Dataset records
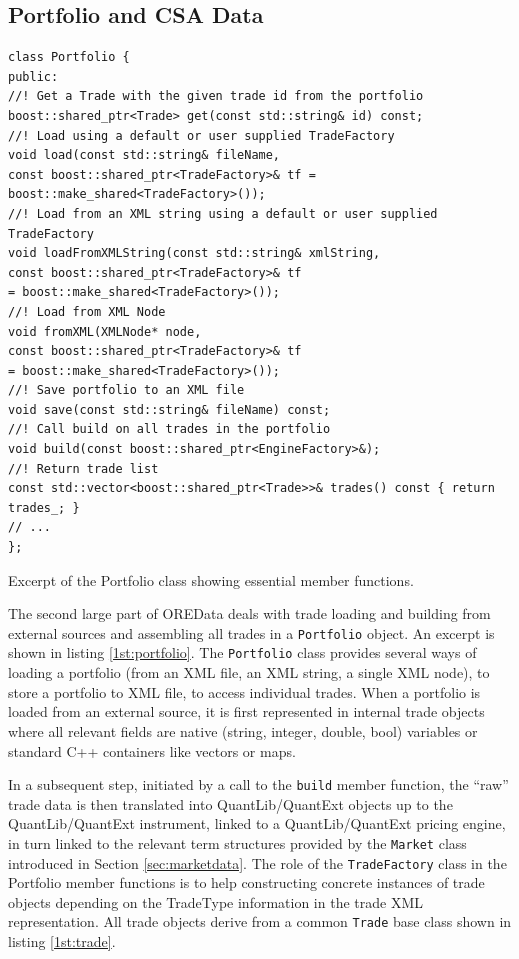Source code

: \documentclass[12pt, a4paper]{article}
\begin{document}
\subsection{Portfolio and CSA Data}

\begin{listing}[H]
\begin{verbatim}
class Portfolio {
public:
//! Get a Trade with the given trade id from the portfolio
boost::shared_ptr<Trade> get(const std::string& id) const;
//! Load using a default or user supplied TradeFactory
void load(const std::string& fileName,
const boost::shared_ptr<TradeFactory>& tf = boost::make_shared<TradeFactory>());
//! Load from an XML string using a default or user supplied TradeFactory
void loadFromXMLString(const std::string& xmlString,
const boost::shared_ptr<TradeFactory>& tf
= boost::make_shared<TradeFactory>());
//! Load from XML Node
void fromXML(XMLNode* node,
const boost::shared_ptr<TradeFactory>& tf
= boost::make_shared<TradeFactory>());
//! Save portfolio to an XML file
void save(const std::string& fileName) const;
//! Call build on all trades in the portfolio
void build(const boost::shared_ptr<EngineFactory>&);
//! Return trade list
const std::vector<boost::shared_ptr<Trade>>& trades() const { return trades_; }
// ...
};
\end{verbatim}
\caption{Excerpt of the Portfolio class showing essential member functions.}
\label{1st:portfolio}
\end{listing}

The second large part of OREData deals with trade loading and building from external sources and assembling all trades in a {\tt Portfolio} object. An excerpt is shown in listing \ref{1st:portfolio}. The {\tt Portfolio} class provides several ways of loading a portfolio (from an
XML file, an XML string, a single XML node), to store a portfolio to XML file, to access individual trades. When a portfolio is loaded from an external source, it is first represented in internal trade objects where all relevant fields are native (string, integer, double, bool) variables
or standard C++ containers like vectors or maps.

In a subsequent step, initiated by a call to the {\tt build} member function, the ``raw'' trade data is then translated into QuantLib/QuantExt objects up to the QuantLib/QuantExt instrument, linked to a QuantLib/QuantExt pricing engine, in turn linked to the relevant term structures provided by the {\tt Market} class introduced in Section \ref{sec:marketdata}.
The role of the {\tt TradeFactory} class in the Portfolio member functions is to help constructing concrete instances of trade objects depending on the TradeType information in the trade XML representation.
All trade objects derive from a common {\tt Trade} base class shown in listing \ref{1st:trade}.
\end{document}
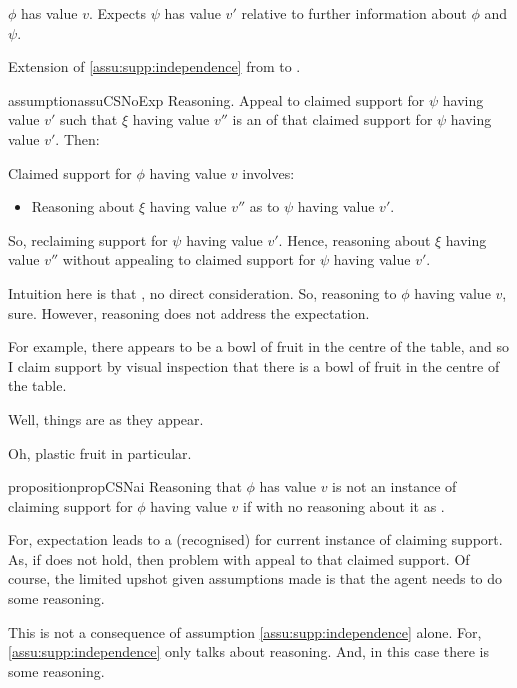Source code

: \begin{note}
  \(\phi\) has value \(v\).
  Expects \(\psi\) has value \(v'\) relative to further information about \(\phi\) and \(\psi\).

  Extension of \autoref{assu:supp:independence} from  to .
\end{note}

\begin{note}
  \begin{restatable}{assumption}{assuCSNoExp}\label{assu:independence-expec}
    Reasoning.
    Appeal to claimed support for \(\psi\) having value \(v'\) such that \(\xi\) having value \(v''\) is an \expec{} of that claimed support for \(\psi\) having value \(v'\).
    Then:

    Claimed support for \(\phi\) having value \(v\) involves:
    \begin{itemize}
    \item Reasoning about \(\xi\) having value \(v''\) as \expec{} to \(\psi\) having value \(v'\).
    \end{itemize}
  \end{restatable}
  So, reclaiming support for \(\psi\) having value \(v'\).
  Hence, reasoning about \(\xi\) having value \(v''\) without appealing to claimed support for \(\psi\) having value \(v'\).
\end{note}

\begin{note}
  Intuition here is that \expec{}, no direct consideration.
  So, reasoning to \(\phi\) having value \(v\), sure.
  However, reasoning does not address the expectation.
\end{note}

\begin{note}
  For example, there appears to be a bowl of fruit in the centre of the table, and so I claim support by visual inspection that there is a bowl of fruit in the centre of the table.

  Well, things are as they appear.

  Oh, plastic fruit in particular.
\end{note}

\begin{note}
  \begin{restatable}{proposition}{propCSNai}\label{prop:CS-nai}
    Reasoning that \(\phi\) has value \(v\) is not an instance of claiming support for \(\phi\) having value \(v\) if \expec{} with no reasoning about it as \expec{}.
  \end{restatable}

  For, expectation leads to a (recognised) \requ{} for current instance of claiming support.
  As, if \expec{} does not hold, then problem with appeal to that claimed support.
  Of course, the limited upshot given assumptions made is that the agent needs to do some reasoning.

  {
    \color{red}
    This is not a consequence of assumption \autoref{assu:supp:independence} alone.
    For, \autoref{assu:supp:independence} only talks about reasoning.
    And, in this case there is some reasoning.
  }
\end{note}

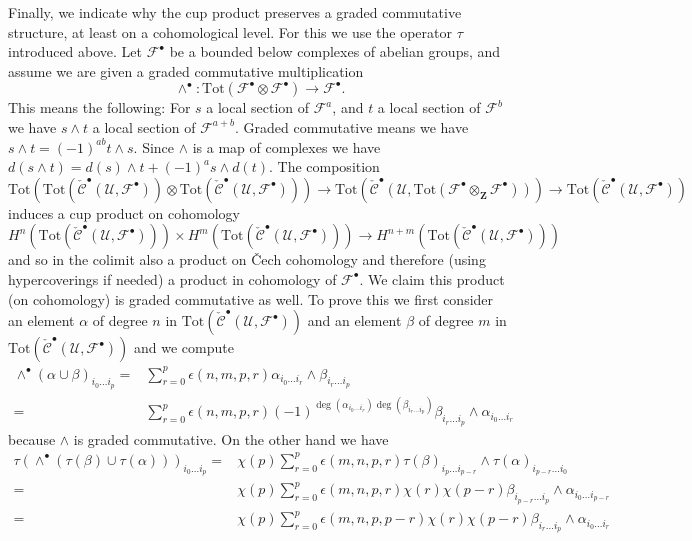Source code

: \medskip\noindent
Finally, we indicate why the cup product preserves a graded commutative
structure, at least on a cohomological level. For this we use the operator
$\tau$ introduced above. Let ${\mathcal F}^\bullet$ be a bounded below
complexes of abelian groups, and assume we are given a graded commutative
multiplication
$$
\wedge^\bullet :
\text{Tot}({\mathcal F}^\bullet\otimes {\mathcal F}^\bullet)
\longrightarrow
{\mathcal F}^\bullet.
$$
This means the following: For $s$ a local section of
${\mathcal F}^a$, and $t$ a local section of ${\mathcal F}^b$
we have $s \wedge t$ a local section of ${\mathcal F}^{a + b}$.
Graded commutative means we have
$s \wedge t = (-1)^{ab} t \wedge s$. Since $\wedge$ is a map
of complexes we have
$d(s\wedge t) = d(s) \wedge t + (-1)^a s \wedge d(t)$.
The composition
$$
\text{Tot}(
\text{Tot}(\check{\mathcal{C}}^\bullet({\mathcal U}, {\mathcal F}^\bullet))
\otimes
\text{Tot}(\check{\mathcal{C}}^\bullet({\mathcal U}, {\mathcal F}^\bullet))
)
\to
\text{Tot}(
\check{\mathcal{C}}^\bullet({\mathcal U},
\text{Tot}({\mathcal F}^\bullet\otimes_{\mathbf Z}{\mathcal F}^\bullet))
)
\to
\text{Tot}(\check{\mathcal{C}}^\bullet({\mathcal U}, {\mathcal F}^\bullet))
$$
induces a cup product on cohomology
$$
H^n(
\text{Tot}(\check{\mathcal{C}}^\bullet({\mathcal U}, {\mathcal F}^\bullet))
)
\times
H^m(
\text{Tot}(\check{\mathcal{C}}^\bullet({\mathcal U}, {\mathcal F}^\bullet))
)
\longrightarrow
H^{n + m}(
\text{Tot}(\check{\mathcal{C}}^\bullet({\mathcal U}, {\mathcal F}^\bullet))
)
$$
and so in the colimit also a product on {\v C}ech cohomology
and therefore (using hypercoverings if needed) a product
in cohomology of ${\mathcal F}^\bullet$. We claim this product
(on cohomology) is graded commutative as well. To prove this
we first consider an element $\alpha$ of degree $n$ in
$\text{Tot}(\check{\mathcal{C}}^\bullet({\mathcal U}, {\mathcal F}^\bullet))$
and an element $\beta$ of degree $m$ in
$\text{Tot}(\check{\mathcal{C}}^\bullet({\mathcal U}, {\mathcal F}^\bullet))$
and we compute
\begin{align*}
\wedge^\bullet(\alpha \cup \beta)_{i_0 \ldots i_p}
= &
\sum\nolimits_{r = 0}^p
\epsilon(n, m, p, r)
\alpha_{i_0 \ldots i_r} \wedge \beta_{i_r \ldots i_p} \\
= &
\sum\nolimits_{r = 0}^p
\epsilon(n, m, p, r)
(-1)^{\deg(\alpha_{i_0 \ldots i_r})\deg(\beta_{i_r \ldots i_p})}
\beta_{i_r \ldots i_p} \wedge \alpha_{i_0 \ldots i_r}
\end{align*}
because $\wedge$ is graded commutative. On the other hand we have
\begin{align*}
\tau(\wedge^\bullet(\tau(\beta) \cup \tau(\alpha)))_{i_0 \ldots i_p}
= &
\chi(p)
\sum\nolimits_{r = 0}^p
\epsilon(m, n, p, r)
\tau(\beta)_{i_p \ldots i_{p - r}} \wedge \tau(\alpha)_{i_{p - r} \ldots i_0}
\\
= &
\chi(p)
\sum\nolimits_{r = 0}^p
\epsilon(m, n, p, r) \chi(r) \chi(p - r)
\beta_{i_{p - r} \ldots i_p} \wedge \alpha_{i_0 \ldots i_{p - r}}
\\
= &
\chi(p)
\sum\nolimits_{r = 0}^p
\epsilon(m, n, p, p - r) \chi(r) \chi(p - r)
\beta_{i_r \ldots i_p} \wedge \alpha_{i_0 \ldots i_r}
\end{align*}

#### Exercise requirements
Check every line in the entries for the word "trades". State how many have it, with no other text.

#### Written answer
4